We are what God has made us – people whom God has created by grace to live in union with Jesus Christ and has prepared to live faithful, fruitful lives by the power of the Holy Spirit (Ephesians 2:8-10). In Jesus Christ, God has reconciled us to God and to each other. As we gather around word and sacraments, this life in Christ is what defines, shapes and guides us as a community of faith, the church.
By God’s grace we can and do live confidently and generously in this community of faith and in service of others, amid the mysteries and paradoxes of this life in Christ – including our human limitations and failings, and the ambiguities, uncertainties and suffering that we experience.
We are a church that walks by faith, trusting God's promise in the gospel and knowing that we exist by and for the proclamation of this gospel word. We proclaim Jesus Christ crucified and raised from the dead for the life of the world. We are not ashamed of this gospel ministry because it is God’s power for saving all people who trust the God who makes these promises. God’s word, specifically God’s promise in Jesus Christ, creates this liberated, confident and generous faith. God gives the Holy Spirit who uses gospel proclamation – in preaching and sacraments, in forgiveness and in healing conversations – to create and sustain this faith. As a Lutheran church, we give central place to this gospel message in our ministry.

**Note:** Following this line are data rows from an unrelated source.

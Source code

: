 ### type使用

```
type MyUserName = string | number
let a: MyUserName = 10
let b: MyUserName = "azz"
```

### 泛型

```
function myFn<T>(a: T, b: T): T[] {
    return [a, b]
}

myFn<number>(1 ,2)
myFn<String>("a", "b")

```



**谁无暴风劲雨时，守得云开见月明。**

We understand to be Lutheran is to be ecumenical – committed to the oneness to which God calls the world in the saving gift of Jesus Christ, recognizing the brokenness of the church in history and the call of God to heal this disunity.
Just as God has joined us to the death and resurrection of Jesus Christ in baptism, we are also joined to others, not only in the ELCA and The Lutheran World Federation (LWF), but in all communities of Christian faith around the world. In Christ none of us lives in isolation from others. Jesus is our peace and has broken down the walls that divide us – walls of judgment, hatred, condemnation and violence – and has made us into one, new human community (Ephesians 2:14-15). This spiritual communion depends only on God’s mercy that comes to us in the word and sacraments. That alone is enough for unity, and so we yearn for this communion with all Christians at the Lord’s table.
Because God gives us our unity in Christ, we are able to see and respect the diversity within Christ’s body. We receive it as a gift and embrace it, rather than treating it as a threat or a problem to be solved (1 Corinthians 12:12-13). We respect and honor the diversity of histories, traditions, cultures, languages and experiences among us in the ELCA and in the larger Christian community of faith. We seek full participation of all in the life and work of this church and will strenuously avoid the culture of any one group becoming the norm for all in the ELCA. And we strive to address the ways that racism, sexism, classism and other forms of injustice limit participation and harm people, communities and the whole body of Christ. In all these relationships the ELCA serves reconciliation and healing with other Christians, while repentantly acknowledging its failings and wrongs, trusting in God’s forgiving mercy
Christ has freed us from sin and death, even from ourselves, so that we can live as ministers of reconciliation in loving and generous service of our neighbors (2 Corinthians 5:17-18). In Jesus Christ, all of life – every act of service, in every daily calling, in every corner of life – flows freely from a living, daring confidence in God’s grace.
Freed by the transformative life of Christ, we support ELCA members as they give themselves freely in transforming service with the neighbor. Through a wide range of daily vocations and ministries, we nurture faith, build alliances and gather resources for a healed, reconciled and just world. As church together, we faithfully strive to participate in God’s reconciling work, which prioritizes disenfranchised, vulnerable and displaced people in our communities and the world. We discover and explore our vocations in relation to God through education and moral deliberation. We bear witness to the love of God in Jesus Christ through dialogue and collaboration with ecumenical partners and with other faiths. In all these ministries, God’s generosity flows through us into the life of the world.